O seu scrum tem sido um ponto fraco ao longo do campeonato e eles também têm problemas no meio-campo. Apesar de terem sido brilhantes ao derrotar a Inglaterra em Twickenham, pareceram um pouco difíceis nas outras partidas.
Ao tentar travar a sagrada trindade da Escócia no meio-campo – Finn Russell, Sione Tuipulotu e Huw Jones – a Irlanda tentará abrandar o jogo no intervalo.
No início desta semana, Brian O’Driscoll classificou Russell como um ‘gênio do rugby’ e um dos maiores jogadores que ele já viu. Um grande elogio, de fato, vindo de um homem que é basicamente Deus no rugby irlandês.
Russell pode não ter mais muitas falhas nisso. Ele tem 33 anos agora e fará 35 quando chegar à Copa do Mundo, daqui a 18 meses. Este poderia muito bem ser seu penúltimo Seis Nações.
O meio-campista escocês falou no início desta semana sobre como vencer as Seis Nações seria o ponto alto de sua carreira se a Escócia conseguisse.
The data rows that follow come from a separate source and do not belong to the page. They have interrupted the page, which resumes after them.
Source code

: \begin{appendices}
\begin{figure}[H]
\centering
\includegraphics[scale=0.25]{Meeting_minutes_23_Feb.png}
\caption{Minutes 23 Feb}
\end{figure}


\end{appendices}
O número 10 da Escócia, Finn Russell, será a chave para suas esperanças contra a Irlanda
Este pode ser o dia em que ele não apenas ganhará títulos importantes, mas também carimbará suas credenciais como Jogador Mundial do Ano.
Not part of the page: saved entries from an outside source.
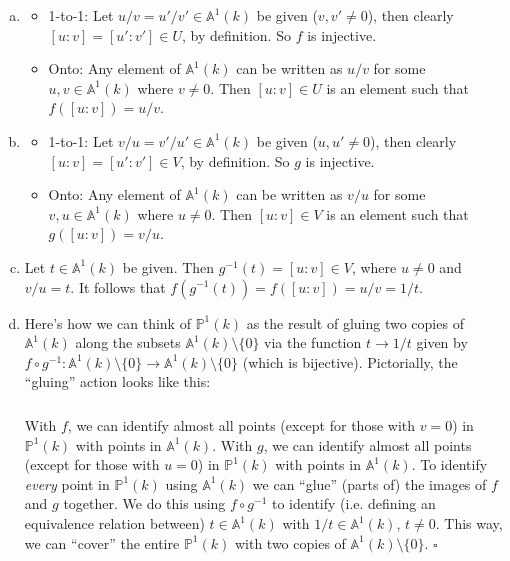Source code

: \documentclass[12pt]{article}
\begin{document}
\begin{enumerate}[(a)]
	\item 
	\begin{itemize}
		\item 1-to-1: Let $u/v = u'/v' \in \mathbb{A}^1(k)$ be given ($v,v'\neq 0$), then clearly $[u:v] = [u':v'] \in U$, by definition. So $f$ is injective.
		\item Onto: Any element of $\mathbb{A}^1(k)$ can be written as $u/v$ for some $u,v\in \mathbb{A}^1(k)$ where $v\neq 0$. Then $[u:v]\in U$ is an element such that $f([u:v]) = u/v$. 
	\end{itemize}
	\item 
	\begin{itemize}
		\item 1-to-1: Let $v/u = v'/u' \in \mathbb{A}^1(k)$ be given ($u,u'\neq 0$), then clearly $[u:v] = [u':v'] \in V$, by definition. So $g$ is injective.
		\item Onto: Any element of $\mathbb{A}^1(k)$ can be written as $v/u$ for some $v,u\in \mathbb{A}^1(k)$ where $u\neq 0$. Then $[u:v]\in V$ is an element such that $g([u:v]) = v/u$. 
	\end{itemize} 
	\item Let $t\in \mathbb{A}^1(k)$ be given. Then $g^{-1}(t) = [u:v] \in V$, where $u\neq 0$ and $v/u = t$. It follows that $f(g^{-1}(t)) = f([u:v]) = u/v = 1/t$.
	\item Here's how we can think of $\mathbb{P}^1(k)$ as the result of gluing two copies of $\mathbb{A}^1(k)$ along the subsets $\mathbb{A}^1(k)\setminus \{0\}$ via the function $t\to 1/t$ given by $f\circ g^{-1}: \mathbb{A}^1(k)\setminus\{0\} \to \mathbb{A}^1(k)\setminus\{0\}$ (which is bijective). Pictorially, the ``gluing'' action looks like this:
	\begin{align*}
	\,\\\,\\\,\\
	\end{align*}
	With $f$, we can identify almost all points (except for those with $v=0$) in $\mathbb{P}^1(k)$ with points in $\mathbb{A}^1(k)$. With $g$, we can identify almost all points (except for those with $u=0$) in $\mathbb{P}^1(k)$ with points in $\mathbb{A}^1(k)$. To identify \textit{every} point in $\mathbb{P}^1(k)$ using $\mathbb{A}^1(k)$ we can ``glue'' (parts of) the images of $f$ and $g$ together. We do this using $f\circ g^{-1}$ to identify (i.e. defining an equivalence relation between) $t \in \mathbb{A}^{1}(k)$ with $1/t \in \mathbb{A}^1(k)$, $t\neq 0$. This way, we can ``cover'' the entire $\mathbb{P}^1(k)$ with two copies of $\mathbb{A}^1(k)\setminus\{0\}$.  \hfill$\square$ 
\end{enumerate}
\end{document}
Nas últimas semanas, vimos todos os tipos de surpresas impressionantes, mas nenhuma com o mesmo fator surpreendente que a vitória da Escócia sobre a França em Murrayfield.
Se conseguirem seguir com a vitória esta tarde, os rugidos ecoariam por todo o caminho desde o Aviva até às margens da Baía de Dublin.
Em conversa no podcast do Daily Mail Sport no início desta semana, o ex-internacional escocês Hugo Southwell contou uma bela história sobre aquela vitória e o que ela significou para os jogadores.
‘Jogar no Croke Park, em uma atmosfera inacreditável, foi provavelmente um dos nossos dias mais gratificantes’, disse ele. ‘Foi bom ver os jogadores irlandeses chorando na sopa na refeição pós-jogo.’
Provavelmente não haveria sopa no cardápio desta noite. Em vez disso, uma grande fatia de torta humilde seria servida a todos aqueles – inclusive este correspondente – que achassem que o tempo de Townsend havia acabado.
Embora as críticas tenham sido justificadas na altura, depois da Argentina, no Outono, e da Itália, há algumas semanas, ele tem a oportunidade de provar, sem qualquer dúvida, que erramos ao acreditar que ele não conseguiria reverter a situação.
Mas se a sua equipa for simplesmente posta de lado e considerada irrelevante pela Irlanda, como aconteceu tantas vezes no passado, um grande passo em frente contra a França na semana passada seria seguido por três retrocessos na direcção oposta.
Esta é a fronteira final para Townsend. Pela primeira vez na era das Seis Nações, a Escócia chega ao último dia com chances de vencer o campeonato.
Ele precisa finalmente decifrar o código. A Irlanda é sua criptonita. Enquanto o brilho do verde brilha no fim de semana de Paddy, Townsend sai em busca de um final de primeira linha na Ilha Esmeralda.